Hagiography

Global-Fighting-Championship-29-May-2014

“What a night. What can I say? Badr Hari is an animal. I was just too banged up to keep going. To my loving wife Silvia, my now-two little girls; you keep me strong.
“To my friends who have always been there for me, thank-you as you are all awesome. To my students at IMC Prospect: train hard and always do your best. Last, but not least, my fans; from the Kyokushin and Kempo karate people and the BJJ, MMA, Boxing And kickboxing fans who follow me and even the ones who do not or cannot, thank-you from the bottom of my heart.

“You are all part of who I am.”

Post-fight dedication from Peter Graham, taken from facebook, 30/05/14

I logged a post about Ben Edwards previously to this. I was assigned to interview him for the most recent International Kickboxer Magazine and, towards the end of our conversation, he came out with something profound. I had seen the Glory 16 video clip from which I knocked off the two photos, top and bottom, and they span a three second interval which illustrates the moment Ben went from fear to resolution, prompted by the camera that rolled past his dressing room. I didn’t know how to explain it exactly, but real art isn’t about giving readers an answer; it’s often about provoking the right questions. I quoted him, took the photos and left it at that.

I’ve been wondering what it was that snagged me about Ben’s comments and reading Peter’s post bought it leaping out of the box.

A friend and I have a long-running argument about sport versus art. He’s the heavy hitter, and he claims that sport is not art because it doesn’t communicate. He is probably a genius, and I found myself without an answer in my mouth at the time. However, it was burning away in my guts like a case of indigestion and, after some thought, I found that I could bring it out.

I’ve said before that sport generally – and fighting specifically – is about the communication of values. It demonstrates discipline, skill, courage and the will to pursue an ideological objective so urgent that it compels a fighter to leave the boundaries of comfort and physical safety a very long way behind.

There are two things essentially wrong with the way Australians view sport. One is the artificial dichotomy constructed between the sporting and artistic communities; they have far more in common than either of them realize. The other is that sportsmen are lauded as great human beings, but you don’t have to spend too long surveying the football codes to be disabused of that notion.

One of my favorite parts of fighting was having my gloves taped on. Once your hands are wrapped and taped, you can’t write a letter, or hold a baby, or even go to the toilet. You attain the purity of a wild animal; bent towards one thing only. In the same way, once you take the field, you are singular. It’s not that we forgive Wayne Carey for beating women or being a megalomaniac; it’s just that when he plays football, he becomes so much more.

I once came across the following quote from Ralph Waldo Emerson:

“In every work of genius we recognize our own rejected thoughts; they come back to us with a certain alienated majesty.”

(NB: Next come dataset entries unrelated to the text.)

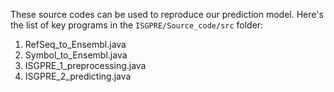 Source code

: These source codes can be used to reproduce our prediction model. Here's the list of key programs in the `ISGPRE/Source_code/src` folder:

1) RefSeq_to_Ensembl.java
2) Symbol_to_Ensembl.java
3) ISGPRE_1_preprocessing.java 
4) ISGPRE_2_predicting.java
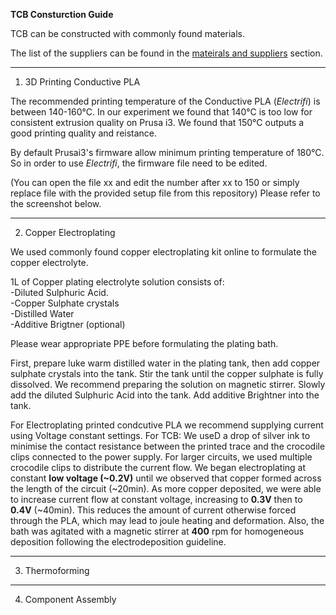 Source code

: **TCB Consturction Guide**

TCB can be constructed with commonly found materials.

The list of the suppliers can be found in the [mateirals and suppliers](Material_and_Supplier.md) section.

---
1. 3D Printing Conductive PLA


  The recommended printing temperature of the Conductive PLA (*Electrifi*) is between 140-160°C.
  In our experiment we found that 140°C is too low for consistent extrusion quality on Prusa i3.
  We found that 150°C outputs a good printing quality and reistance. 
  
  
  By default Prusai3's firmware allow minimum printing temperature of 180°C.
  So in order to use *Electrifi*, the firmware file need to be edited.
  
  (You can open the file xx and edit the number after xx to 150 or simply replace file with the provided setup file from this repository)
  Please refer to the screenshot below.

---
2. Copper Electroplating


We used commonly found copper electroplating kit online to formulate the copper electrolyte.

1L of Copper plating electrolyte solution consists of: \
-Diluted Sulphuric Acid. \
-Copper Sulphate crystals \
-Distilled Water \
-Additive Brigtner (optional) 

Please wear appropriate PPE before formulating the plating bath.

First, prepare luke warm distilled water in the plating tank, then add copper sulphate crystals into the tank.
Stir the tank until the copper sulphate is fully dissolved. We recommend preparing the solution on magnetic stirrer.
Slowly add the diluted Sulphuric Acid into the tank.
Add additive Brightner into the tank.

For Electroplating printed condcutive PLA we recommend supplying current using Voltage constant settings.
For TCB: We useD a drop of silver ink to minimise the contact resistance between the printed trace and the crocodile clips connected to the power supply. For larger circuits, we used multiple crocodile clips to distribute the current flow. We began electroplating at constant **low voltage (~0.2V)** until we observed that copper formed across the length of the circuit (~20min). As more copper deposited, we were able to increase current flow at constant voltage, increasing to **0.3V** then to **0.4V** (~40min). This reduces the amount of current otherwise forced through the PLA, which may lead to joule heating and deformation. Also, the bath was agitated with a magnetic stirrer at **400** rpm for homogeneous deposition following the electrodeposition guideline.

---
3. Thermoforming 

---
4. Component Assembly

When Edwards is seen in the dressing room, enduring the terrible wait for the contest, we see the moment his fear and doubt are transformed into resolved courage. When Peter Graham takes on Badr Hari, we see the hours of training and focused, structured suffering written in discipline, courage and skill. And no matter how far we are from that dedication or suffering ourselves, it presents to us a simple, tangible drama of our own more abstract daily struggles, however mundane and secret.

Peter’s facebook post – and Ben’s wait – are statements that contain an implicit question of their own. And the answer from those who watch is that when those fighters step through the ropes, they are a part of us.

Possibly one of the best parts.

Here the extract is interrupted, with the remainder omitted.